The LoC too has seen some pleasant manoeuvres. In a sudden development, the Director Generals of Military Operations (DGsMO) of India and Pakistan decided on February 22 to strictly implement the 2003 ceasefire agreement. Coming after one of the worst years of ceasefire violations across the LoC (more than 5,000) and just before summer, this decision must be a greatly reassuring one for peace. On its part, India has always demonstrated its commitment to peace. A similar agreement was reached between the two DGsMO in 2018 too. However, there were violations by Pakistan, including the Pulwama attack. Pakistan Prime Minister Imran Khan insisted that there would be no engagement with India until the status quo was restored in Jammu and Kashmir. All that seems passe now. There seems to be equal enthusiasm in Pakistan over the ceasefire.

Just as China’s withdrawal cannot be second-guessed, Pakistan’s climbdown too cannot be explained conclusively. The FATF sword is still hanging over Pakistan’s head, the economy is in precarious condition, COVID-19 has impacted exports, and there is a repayment crisis. China is helping its friend, but it looks unhappy about the uncertainty over the China-Pakistan Economic Corridor.

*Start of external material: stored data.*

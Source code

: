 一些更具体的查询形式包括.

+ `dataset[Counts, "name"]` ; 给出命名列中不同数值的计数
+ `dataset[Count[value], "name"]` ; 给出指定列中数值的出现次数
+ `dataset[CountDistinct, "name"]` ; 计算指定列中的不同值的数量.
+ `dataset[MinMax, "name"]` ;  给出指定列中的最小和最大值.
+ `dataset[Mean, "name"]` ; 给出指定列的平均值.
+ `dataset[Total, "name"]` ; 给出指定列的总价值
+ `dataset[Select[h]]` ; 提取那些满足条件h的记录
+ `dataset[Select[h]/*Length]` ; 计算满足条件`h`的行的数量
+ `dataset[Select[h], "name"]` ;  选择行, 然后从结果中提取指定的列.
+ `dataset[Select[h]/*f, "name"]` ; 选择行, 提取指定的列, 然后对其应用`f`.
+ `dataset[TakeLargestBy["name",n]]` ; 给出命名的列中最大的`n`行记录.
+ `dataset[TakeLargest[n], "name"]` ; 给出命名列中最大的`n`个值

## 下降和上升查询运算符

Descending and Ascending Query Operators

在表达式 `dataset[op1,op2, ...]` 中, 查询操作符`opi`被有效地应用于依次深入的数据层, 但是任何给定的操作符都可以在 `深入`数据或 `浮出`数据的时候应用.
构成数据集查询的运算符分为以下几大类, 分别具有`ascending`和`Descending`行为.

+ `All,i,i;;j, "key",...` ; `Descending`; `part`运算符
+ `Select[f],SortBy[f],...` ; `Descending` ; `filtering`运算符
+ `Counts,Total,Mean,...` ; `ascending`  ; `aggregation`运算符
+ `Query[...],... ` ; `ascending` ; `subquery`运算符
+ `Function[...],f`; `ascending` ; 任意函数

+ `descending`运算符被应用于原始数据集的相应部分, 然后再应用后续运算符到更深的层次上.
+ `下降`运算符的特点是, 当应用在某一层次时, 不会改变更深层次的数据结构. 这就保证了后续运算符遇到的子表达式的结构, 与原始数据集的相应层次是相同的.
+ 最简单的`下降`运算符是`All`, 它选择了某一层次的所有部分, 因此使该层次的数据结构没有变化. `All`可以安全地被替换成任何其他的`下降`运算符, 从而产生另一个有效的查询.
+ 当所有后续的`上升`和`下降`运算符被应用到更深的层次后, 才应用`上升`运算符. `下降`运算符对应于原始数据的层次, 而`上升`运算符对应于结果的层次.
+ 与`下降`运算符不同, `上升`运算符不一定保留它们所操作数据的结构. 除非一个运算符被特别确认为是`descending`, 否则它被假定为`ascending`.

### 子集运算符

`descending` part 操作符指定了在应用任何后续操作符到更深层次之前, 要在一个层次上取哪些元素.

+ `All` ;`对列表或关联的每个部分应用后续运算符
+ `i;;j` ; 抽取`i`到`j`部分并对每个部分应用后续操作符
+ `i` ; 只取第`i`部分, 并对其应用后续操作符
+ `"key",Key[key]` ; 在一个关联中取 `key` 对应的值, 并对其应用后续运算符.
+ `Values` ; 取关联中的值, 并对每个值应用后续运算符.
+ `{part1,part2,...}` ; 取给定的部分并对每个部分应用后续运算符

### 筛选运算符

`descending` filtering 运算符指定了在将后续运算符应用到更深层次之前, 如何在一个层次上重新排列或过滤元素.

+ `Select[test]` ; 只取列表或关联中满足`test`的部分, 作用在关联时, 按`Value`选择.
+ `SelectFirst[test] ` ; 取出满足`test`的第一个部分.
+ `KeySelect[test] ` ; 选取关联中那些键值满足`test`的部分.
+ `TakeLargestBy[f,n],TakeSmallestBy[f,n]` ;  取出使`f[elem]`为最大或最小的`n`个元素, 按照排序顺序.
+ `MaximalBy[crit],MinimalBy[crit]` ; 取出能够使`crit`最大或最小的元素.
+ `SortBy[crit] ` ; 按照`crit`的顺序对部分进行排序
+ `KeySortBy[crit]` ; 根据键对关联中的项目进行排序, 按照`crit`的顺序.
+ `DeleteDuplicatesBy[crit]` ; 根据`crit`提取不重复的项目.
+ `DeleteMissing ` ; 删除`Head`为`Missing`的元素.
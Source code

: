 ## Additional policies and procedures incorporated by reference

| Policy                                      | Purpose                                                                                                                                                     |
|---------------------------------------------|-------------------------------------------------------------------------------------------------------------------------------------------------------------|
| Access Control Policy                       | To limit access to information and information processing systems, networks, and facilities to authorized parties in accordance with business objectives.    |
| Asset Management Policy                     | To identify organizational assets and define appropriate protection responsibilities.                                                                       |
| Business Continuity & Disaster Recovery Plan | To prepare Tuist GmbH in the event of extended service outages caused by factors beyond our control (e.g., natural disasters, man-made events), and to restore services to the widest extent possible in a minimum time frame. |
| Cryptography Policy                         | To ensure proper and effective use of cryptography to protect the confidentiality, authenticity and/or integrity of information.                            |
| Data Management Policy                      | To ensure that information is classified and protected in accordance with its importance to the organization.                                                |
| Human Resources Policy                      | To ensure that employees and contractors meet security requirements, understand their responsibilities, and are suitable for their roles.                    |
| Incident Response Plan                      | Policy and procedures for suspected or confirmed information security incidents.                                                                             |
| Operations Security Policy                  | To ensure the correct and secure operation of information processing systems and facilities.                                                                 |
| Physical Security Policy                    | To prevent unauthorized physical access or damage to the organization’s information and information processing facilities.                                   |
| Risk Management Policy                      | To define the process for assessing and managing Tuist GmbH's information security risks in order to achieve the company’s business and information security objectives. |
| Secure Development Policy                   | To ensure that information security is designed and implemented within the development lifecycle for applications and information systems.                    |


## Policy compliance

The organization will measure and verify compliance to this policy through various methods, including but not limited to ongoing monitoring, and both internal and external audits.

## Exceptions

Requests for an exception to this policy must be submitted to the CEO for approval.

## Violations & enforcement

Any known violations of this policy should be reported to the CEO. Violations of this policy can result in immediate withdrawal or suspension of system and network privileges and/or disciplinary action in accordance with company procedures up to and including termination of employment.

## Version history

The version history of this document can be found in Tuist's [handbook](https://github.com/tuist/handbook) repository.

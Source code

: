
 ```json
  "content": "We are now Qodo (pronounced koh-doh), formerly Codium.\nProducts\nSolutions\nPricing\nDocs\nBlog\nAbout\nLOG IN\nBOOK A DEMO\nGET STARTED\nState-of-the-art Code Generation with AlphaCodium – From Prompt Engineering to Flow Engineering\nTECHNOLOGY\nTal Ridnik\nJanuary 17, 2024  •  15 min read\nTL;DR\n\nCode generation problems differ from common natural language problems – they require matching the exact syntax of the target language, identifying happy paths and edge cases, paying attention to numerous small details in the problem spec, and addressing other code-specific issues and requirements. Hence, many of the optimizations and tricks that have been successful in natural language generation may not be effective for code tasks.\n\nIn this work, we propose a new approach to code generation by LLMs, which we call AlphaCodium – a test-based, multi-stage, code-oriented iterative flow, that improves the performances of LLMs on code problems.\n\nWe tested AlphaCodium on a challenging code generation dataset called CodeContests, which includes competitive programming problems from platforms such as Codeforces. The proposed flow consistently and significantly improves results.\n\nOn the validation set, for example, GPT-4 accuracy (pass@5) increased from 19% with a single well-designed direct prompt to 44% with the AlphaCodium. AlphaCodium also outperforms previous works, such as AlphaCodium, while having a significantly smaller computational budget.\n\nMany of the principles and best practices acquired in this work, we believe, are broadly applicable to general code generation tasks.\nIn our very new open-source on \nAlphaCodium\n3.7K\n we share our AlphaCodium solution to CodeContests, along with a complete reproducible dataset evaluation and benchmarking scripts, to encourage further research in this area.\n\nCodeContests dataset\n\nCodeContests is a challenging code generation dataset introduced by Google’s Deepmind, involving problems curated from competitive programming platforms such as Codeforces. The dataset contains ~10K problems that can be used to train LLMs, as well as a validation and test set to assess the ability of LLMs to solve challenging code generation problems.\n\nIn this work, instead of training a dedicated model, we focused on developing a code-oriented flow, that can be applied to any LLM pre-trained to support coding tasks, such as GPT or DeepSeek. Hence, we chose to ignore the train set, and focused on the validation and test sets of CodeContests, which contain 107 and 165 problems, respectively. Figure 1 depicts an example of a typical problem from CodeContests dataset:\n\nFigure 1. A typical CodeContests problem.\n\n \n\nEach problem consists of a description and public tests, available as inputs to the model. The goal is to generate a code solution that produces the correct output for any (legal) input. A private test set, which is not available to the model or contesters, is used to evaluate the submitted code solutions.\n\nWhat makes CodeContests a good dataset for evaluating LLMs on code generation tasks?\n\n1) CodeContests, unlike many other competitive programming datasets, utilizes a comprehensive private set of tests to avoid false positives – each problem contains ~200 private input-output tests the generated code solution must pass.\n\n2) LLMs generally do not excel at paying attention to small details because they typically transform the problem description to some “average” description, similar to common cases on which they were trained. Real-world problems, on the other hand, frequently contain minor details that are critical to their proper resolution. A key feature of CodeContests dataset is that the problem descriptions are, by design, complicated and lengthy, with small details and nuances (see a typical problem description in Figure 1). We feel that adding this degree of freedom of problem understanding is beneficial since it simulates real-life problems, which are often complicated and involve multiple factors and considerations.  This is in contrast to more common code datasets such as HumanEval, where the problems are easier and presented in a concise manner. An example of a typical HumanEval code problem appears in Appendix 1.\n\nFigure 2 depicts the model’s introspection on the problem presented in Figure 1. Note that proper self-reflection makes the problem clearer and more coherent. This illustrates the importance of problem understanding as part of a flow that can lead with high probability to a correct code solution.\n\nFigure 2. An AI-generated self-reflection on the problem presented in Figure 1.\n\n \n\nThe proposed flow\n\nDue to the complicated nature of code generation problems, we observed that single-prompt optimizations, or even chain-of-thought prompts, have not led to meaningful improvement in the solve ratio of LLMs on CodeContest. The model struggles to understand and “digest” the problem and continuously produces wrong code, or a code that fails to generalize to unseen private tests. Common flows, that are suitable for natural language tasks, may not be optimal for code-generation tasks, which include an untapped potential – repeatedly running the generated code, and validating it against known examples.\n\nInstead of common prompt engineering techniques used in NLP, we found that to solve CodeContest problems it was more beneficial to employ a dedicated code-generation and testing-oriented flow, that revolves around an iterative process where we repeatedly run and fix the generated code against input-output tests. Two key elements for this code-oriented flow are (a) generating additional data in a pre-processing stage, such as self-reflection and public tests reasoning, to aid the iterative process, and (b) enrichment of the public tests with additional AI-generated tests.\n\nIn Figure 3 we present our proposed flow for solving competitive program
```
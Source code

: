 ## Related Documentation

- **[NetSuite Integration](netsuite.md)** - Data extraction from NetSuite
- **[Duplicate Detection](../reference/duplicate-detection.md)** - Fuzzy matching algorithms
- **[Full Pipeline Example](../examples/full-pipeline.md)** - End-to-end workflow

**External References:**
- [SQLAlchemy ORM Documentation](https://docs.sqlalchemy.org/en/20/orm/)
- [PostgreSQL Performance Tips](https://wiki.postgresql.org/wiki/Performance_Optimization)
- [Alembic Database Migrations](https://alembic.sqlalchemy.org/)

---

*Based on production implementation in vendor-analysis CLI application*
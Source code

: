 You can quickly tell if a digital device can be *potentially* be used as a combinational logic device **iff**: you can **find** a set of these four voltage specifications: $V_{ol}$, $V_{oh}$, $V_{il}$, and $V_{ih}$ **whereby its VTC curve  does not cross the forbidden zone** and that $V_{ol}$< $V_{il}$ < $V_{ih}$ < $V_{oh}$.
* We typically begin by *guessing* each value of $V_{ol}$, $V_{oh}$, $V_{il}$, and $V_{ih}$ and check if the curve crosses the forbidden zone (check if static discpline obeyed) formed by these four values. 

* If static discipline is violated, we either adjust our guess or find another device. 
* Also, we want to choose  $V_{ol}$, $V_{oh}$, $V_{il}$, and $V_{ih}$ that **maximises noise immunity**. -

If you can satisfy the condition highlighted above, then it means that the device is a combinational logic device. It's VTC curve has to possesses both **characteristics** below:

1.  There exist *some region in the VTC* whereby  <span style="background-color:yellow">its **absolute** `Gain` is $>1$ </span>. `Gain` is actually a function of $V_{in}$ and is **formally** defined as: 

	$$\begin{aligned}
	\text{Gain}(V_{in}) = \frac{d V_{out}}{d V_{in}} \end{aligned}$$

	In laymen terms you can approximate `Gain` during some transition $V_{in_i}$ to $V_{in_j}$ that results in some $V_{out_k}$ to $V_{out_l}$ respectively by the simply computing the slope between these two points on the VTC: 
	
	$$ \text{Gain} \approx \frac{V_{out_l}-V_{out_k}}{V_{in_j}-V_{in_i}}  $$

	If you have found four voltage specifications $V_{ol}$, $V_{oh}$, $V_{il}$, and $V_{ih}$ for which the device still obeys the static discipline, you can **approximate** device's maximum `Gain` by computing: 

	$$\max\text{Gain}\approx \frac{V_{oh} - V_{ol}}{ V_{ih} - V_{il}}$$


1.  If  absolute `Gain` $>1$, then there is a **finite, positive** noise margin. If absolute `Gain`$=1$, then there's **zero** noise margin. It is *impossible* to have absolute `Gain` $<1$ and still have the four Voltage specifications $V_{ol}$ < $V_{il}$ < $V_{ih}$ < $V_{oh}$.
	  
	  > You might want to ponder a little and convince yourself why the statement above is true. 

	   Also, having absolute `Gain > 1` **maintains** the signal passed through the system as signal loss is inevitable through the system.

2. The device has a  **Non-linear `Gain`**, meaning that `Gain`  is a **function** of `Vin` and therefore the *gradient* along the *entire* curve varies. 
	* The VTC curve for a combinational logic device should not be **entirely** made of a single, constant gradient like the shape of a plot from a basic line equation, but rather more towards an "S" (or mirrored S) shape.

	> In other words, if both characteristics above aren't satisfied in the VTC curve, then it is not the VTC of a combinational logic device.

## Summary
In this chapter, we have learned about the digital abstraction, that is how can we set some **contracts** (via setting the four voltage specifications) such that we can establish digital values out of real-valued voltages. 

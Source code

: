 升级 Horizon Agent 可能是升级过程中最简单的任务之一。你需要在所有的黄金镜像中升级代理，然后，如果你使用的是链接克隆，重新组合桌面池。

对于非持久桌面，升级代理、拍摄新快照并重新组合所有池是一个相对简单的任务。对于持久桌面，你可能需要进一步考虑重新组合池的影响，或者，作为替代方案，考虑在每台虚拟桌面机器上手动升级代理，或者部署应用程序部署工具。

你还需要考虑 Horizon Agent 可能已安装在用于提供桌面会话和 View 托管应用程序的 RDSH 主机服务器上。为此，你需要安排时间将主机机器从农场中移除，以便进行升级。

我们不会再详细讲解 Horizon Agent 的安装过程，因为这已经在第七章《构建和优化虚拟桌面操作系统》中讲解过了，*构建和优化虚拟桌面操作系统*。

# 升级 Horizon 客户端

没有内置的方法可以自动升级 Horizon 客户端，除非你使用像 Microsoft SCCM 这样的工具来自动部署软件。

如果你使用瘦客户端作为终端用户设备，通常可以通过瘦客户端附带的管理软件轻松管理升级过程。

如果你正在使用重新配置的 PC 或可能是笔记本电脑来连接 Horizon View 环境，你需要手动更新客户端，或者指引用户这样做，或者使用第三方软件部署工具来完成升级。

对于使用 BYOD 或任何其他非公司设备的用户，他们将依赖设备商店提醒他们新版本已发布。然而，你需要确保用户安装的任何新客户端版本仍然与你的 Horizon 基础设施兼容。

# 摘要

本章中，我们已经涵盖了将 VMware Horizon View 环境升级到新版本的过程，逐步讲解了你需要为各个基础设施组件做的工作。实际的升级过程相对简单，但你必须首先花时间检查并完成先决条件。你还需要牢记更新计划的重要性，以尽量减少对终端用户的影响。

Political pundits predict that when besieged from all sides, Pakistan has a propensity to spread terror and violence in India. India has enough experiences to appreciate Pakistan’s potential for mischief. That is why India has reiterated that there will be no let-up in counter-terror operations. But there is discernible change in General Qamar Javed Bajwa’s tone and tenor. Moeed Yusuf, Special Adviser on National Security in Pakistan, cryptically told journalists: “Do you think this could happen without pressure?”

Biden administration’s approach

Pakistan must be under pressure from India, the new U.S. administration as well as China. There are indications that the Biden administration will adopt a nuanced approach with China. In its own economic and strategic interest, China would prefer to give that a chance. It probably wants Pakistan also to fall in line. Contrary to fears, the Biden administration seems to be largely siding with India in its South Asia policy. “We are concerned by Beijing’s pattern of ongoing attempts to intimidate its neighbours. As always, we will stand with friends, we will stand with partners, we will stand with allies,” a State Department official stated recently on the border stand-off. In another statement, the U.S. State Department said it “welcomes” the steps taken to return Jammu and Kashmir to “full economic and political normalcy consistent with India’s democratic values”. India should seize this opportune moment. Taking a leaf out of Vajpayee’s statesmanship in 2003 may not be a bad idea.